*Task data*.
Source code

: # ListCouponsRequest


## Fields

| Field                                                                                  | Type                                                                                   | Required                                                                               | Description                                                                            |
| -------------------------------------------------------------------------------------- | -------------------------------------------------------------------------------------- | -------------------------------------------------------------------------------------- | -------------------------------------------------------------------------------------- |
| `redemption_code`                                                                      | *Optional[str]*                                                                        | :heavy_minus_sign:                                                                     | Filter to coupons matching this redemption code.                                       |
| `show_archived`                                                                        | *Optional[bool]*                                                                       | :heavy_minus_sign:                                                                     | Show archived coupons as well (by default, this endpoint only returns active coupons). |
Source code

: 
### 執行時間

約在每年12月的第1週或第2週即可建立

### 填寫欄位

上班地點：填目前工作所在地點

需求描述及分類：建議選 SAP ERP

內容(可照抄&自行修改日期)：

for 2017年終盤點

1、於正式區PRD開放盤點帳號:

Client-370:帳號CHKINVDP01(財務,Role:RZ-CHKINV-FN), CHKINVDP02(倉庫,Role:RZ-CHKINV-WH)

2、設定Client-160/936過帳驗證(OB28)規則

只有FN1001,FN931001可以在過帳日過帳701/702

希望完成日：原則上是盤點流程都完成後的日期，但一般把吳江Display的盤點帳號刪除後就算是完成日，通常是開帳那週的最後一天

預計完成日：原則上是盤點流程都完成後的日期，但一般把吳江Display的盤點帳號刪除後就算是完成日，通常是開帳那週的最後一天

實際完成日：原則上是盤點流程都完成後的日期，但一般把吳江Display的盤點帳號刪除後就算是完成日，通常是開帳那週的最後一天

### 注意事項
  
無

--

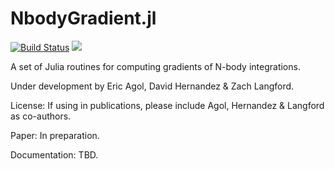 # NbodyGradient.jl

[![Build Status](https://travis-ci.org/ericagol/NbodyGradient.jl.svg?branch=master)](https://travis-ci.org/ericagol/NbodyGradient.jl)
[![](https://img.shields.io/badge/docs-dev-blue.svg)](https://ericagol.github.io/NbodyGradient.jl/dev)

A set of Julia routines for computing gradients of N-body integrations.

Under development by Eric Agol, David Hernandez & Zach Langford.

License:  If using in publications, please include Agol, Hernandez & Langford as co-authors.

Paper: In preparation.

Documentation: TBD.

*Problem*. Of the entries above, repeat exactly the lines between the line with "Langford as co-authors." and the line with "Documentation: TBD.", inclusive, and no others.

*Solution for this problem*.
License:  If using in publications, please include Agol, Hernandez & Langford as co-authors.

Paper: In preparation.

Documentation: TBD.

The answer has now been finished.